You have the right, for reasons arising from your particular situation, to object to the processing of your personal data, which is done for scientific or historical research purposes or for statistical purposes according to Article 89 paragraph 1, unless the processing is required in order to fulfil a duty in the public interest.
You may exercise the right to object at any time, by contacting the respective controller.
(9) Automated decisions in individual cases, including profiling
You have the right not to be subject to a decision based exclusively on automated processing – including profiling – which has legal effect on you or which considerably disadvantages you in a similar way. This does not apply if the decision:
a. is required to conclude or perform a contract between the data subject and the controller,
b. is admissible by virtue of legal provisions of the Union or member states, to which the controller is subject, and these legal provisions include reasonable measures to protect the rights and freedoms as the justified interests of the data subject or
c. is taken with the express consent of the data subject.
The controller will take reasonable measures to protect the rights and freedoms as well as the justified interests of the data subject, which include at least the right to obtain the intervention of a person on behalf of the controller, to present one’s own viewpoint and to challenge the decision.

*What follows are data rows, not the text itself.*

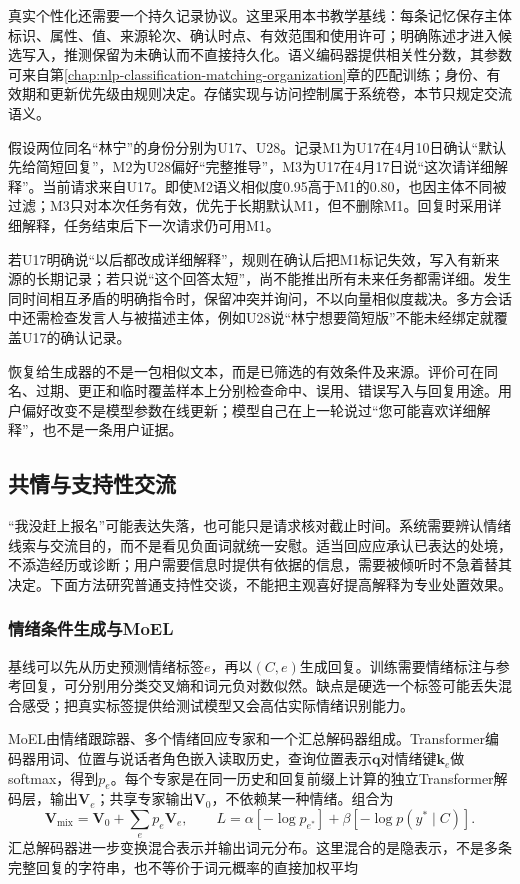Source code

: 真实个性化还需要一个持久记录协议。这里采用本书教学基线：每条记忆保存主体标识、属性、值、来源轮次、确认时点、有效范围和使用许可；明确陈述才进入候选写入，推测保留为未确认而不直接持久化。语义编码器提供相关性分数，其参数可来自第\ref{chap:nlp-classification-matching-organization}章的匹配训练；身份、有效期和更新优先级由规则决定。存储实现与访问控制属于系统卷，本节只规定交流语义。

假设两位同名“林宁”的身份分别为U17、U28。记录M1为U17在4月10日确认“默认先给简短回复”，M2为U28偏好“完整推导”，M3为U17在4月17日说“这次请详细解释”。当前请求来自U17。即使M2语义相似度0.95高于M1的0.80，也因主体不同被过滤；M3只对本次任务有效，优先于长期默认M1，但不删除M1。回复时采用详细解释，任务结束后下一次请求仍可用M1。

若U17明确说“以后都改成详细解释”，规则在确认后把M1标记失效，写入有新来源的长期记录；若只说“这个回答太短”，尚不能推出所有未来任务都需详细。发生同时间相互矛盾的明确指令时，保留冲突并询问，不以向量相似度裁决。多方会话中还需检查发言人与被描述主体，例如U28说“林宁想要简短版”不能未经绑定就覆盖U17的确认记录。

恢复给生成器的不是一包相似文本，而是已筛选的有效条件及来源。评价可在同名、过期、更正和临时覆盖样本上分别检查命中、误用、错误写入与回复用途。用户偏好改变不是模型参数在线更新；模型自己在上一轮说过“您可能喜欢详细解释”，也不是一条用户证据。

\subsection{共情与支持性交流}
\label{sec:nlp-dialogue-empathy}

“我没赶上报名”可能表达失落，也可能只是请求核对截止时间。系统需要辨认情绪线索与交流目的，而不是看见负面词就统一安慰。适当回应应承认已表达的处境，不添造经历或诊断；用户需要信息时提供有依据的信息，需要被倾听时不急着替其决定。下面方法研究普通支持性交谈，不能把主观喜好提高解释为专业处置效果。

\subsubsection{情绪条件生成与MoEL}
\label{sec:nlp-dialogue-moel}

基线可以先从历史预测情绪标签$e$，再以$(C,e)$生成回复。训练需要情绪标注与参考回复，可分别用分类交叉熵和词元负对数似然。缺点是硬选一个标签可能丢失混合感受；把真实标签提供给测试模型又会高估实际情绪识别能力。

MoEL由情绪跟踪器、多个情绪回应专家和一个汇总解码器组成。Transformer编码器用词、位置与说话者角色嵌入读取历史，查询位置表示$\bm{q}$对情绪键$\bm{k}_e$做softmax，得到$p_e$。每个专家是在同一历史和回复前缀上计算的独立Transformer解码层，输出$\bm{V}_e$；共享专家输出$\bm{V}_0$，不依赖某一种情绪。组合为
\begin{equation}
 \bm{V}_{\mathrm{mix}}=\bm{V}_0+\sum_e p_e\bm{V}_e,
 \qquad
 L=\alpha[-\log p_{e^*}]+\beta[-\log p(y^*\mid C)].
 \label{eq:nlp-dialogue-moel}
\end{equation}
汇总解码器进一步变换混合表示并输出词元分布。这里混合的是隐表示，不是多条完整回复的字符串，也不等价于词元概率的直接加权平均

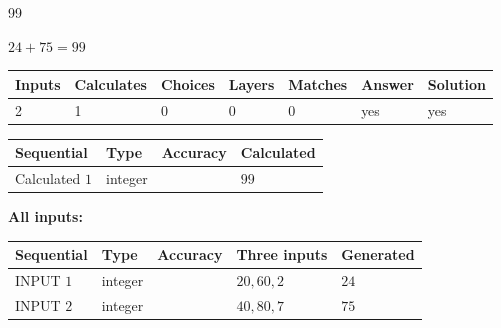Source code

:\documentclass[12pt]{article}
\begin{document}
\noindent{}
 
 

99
 
 
\noindent{}
 
 

 
 
 
\noindent{}
 
 

$ %
24 +  %
75=   %
99$
 
 
\noindent{}
 
 

 
   
   
   
   
\noindent\begin{tabular}{|l|l|l|l|l|l|l|}
 \hline
Inputs & Calculates & Choices & Layers & Matches & Answer & Solution \\ \hline
 2  & 
 1  & 
 0
  & 
 0  & 
 0  & 
  yes & 
  yes 
  \\ \hline
 \end{tabular}
   
   
   
   
\noindent{}
   
   
  
  
\noindent\begin{tabular}{|l|l|l|l|}
\hline
 Sequential & Type & Accuracy & Calculated \\ 
\hline
 
 
  Calculated $  1 $ & integer &  & 
  $ 99 $ 
 \\  \hline  
 \end{tabular}
   
   
   
   
\noindent\vspace{0.1in}\hspace{-0.08in} {\textbf{\Large{All inputs: }}}
   
   
  
  
\noindent\begin{tabular}{|l|l|l|l|l|}
\hline
 Sequential & Type & Accuracy & Three inputs & Generated \\ 
\hline
 
 
  INPUT $  1 $ & integer &  & $
 20
 , 
 60
 , 
 2
 $ & $ 24 $ 
 \\  \hline  
 
 
  INPUT $  2 $ & integer &  & $
 40
 , 
 80
 , 
 7
 $ & $ 75 $ 
 \\  \hline  
 \end{tabular}
   
\end{document}
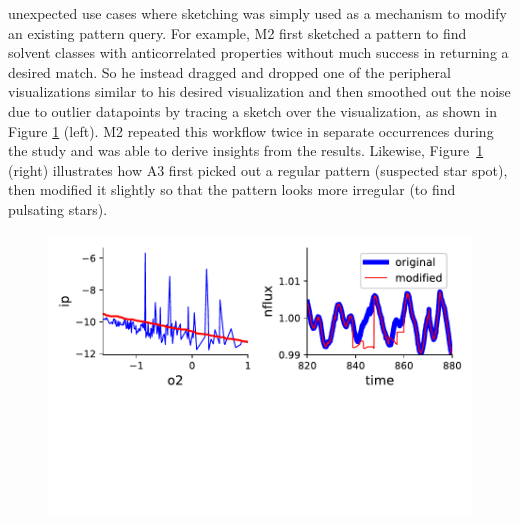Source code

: unexpected use cases where sketching was simply used as a mechanism to modify an existing pattern query. For example, M2 first sketched a pattern to find solvent classes with anticorrelated properties without much success in returning a desired match.
So he instead dragged and dropped one of the peripheral visualizations similar to his desired visualization and then smoothed out the noise due to outlier datapoints by tracing a sketch over the visualization, as shown in Figure \ref{query_modification} (left). M2 repeated this workflow twice in separate occurrences during the study and was able to derive insights from the results. 
Likewise, Figure~\ref{query_modification} (right) illustrates how A3 first picked out a regular pattern (suspected star spot), then modified it slightly so that the pattern looks more irregular (to find pulsating stars). %
\begin{figure}[h!]
    \centering
    \includegraphics[width=\columnwidth]{figures/QueryModificationBySketch.pdf}
    \caption{
    \label{query_modification}}
    \vspace{-10pt}
\end{figure}
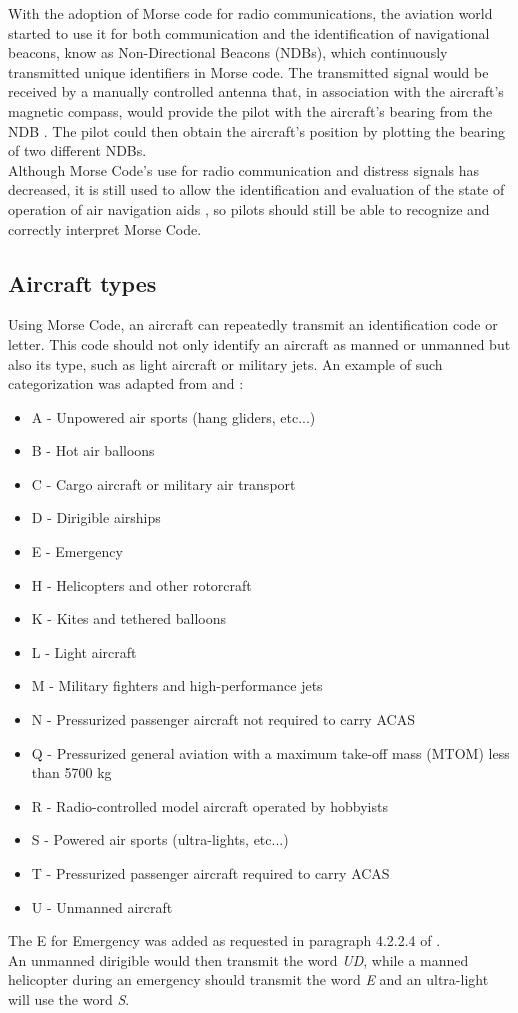With the adoption of Morse code for radio communications, the aviation world started to use it for both communication and the identification of navigational beacons, know as Non-Directional Beacons (NDBs), which continuously transmitted unique identifiers in Morse code. The transmitted signal would be received by a manually controlled antenna that, in association with the aircraft's magnetic compass, would provide the pilot with the aircraft's bearing from the NDB \citep{Nolan2010}. The pilot could then obtain the aircraft's position by plotting the bearing of two different NDBs.\\
Although Morse Code's use for radio communication and distress signals has decreased, it is still used to allow the identification and evaluation of the state of operation of air navigation aids \citep{FederalAviationAdministration2015a}, so pilots should still be able to recognize and correctly interpret Morse Code.
\subsection{Aircraft types}
\label{subsection:aircraftypes}
Using Morse Code, an aircraft can repeatedly transmit an identification code or letter. This code should not only identify an aircraft as manned or unmanned but also its type, such as light aircraft or military jets. An example of such categorization was adapted from \citep{Angelov2012} and \citep{Eurocontrol2010}: 
\begin{itemize}
\item A - Unpowered air sports (hang gliders, etc...)
\item B - Hot air balloons
\item C - Cargo aircraft or military air transport
\item D - Dirigible airships
\item E - Emergency
\item H - Helicopters and other rotorcraft
\item K - Kites and tethered balloons
\item L - Light aircraft
\item M - Military fighters and high-performance jets
\item N - Pressurized passenger aircraft not required to carry ACAS
\item Q - Pressurized general aviation with a maximum take-off mass (MTOM) less than 5700 kg
\item R - Radio-controlled model aircraft operated by hobbyists
\item S - Powered air sports (ultra-lights, etc...)
\item T - Pressurized passenger aircraft required to carry ACAS
\item U - Unmanned aircraft
\end{itemize}
The E for Emergency was added as requested in paragraph 4.2.2.4 of \citep{Eurocontrol2010}.\\
An unmanned dirigible would then transmit the word \textit{UD}, while a manned helicopter during an emergency should transmit the word \textit{E} and an ultra-light will use the word \textit{S}.
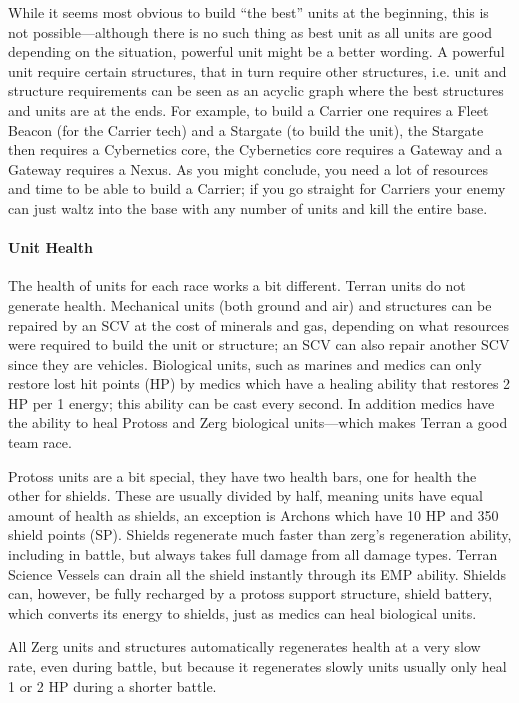 While it seems most obvious to build “the best” units at the beginning, this is not possible—although there is no such thing as best unit as all units are good depending on the situation, powerful unit might be a better wording. A powerful unit require certain structures, that in turn require other structures, i.e. unit and structure requirements can be seen as an acyclic graph  where the best structures and units are at the ends. For example, to build a Carrier one requires a Fleet Beacon (for the Carrier tech) and a Stargate (to build the unit), the Stargate then requires a Cybernetics core, the Cybernetics core requires a Gateway and a Gateway requires a Nexus. As you might conclude, you need a lot of resources and time to be able to build a Carrier; if you go straight for Carriers your enemy can just waltz into the base with any number of units and kill the entire base.

\paragraph{Unit Health}
The health of units for each race works a bit different. Terran units do not generate health. Mechanical units (both ground and air) and structures can be repaired by an SCV at the cost of minerals and gas, depending on what resources were required to build the unit or structure; an SCV can also repair another SCV since they are vehicles. Biological units, such as marines and medics can only restore lost hit points (HP) by medics which have a healing ability that restores 2 HP per 1 energy; this ability can be cast every second. In addition medics have the ability to heal Protoss and Zerg biological units—which makes Terran a good team race.

Protoss units are a bit special, they have two health bars, one for health the other for shields. These are usually divided by half, meaning units have equal amount of health as shields, an exception is Archons which have 10 HP and 350 shield points (SP). Shields regenerate much faster than zerg’s regeneration ability, including in battle, but always takes full damage from all damage types. Terran Science Vessels can drain all the shield instantly through its EMP ability. Shields can, however, be fully recharged by a protoss support structure, shield battery, which converts its energy to shields, just as medics can heal biological units.

All Zerg units and structures automatically regenerates health at a very slow rate, even during battle, but because it regenerates slowly units usually only heal 1 or 2 HP during a shorter battle.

The data subject may exercise this right at any time by contacting the controller in question.
(10) Right of appeal to a supervisory authority
Notwithstanding any other administrative or legal remedy, you also have the right to appeal to a supervisory authority, particularly in the member state of your place of residence, your place of work or the place of the alleged infringement, if the data subject is of the view that processing the personal data concerning him/her, infringes this regulation.
(11) Right to effective legal remedy
Notwithstanding any available administrative or extra-judicial remedy, including the right to appeal to a supervisory authority under Article 77 GDPR, you have the right to an effective judicial remedy if it is of the opinion that the rights accruing to it by virtue of this regulation have been infringed as a result of processing its personal data that is not compliant with this regulation.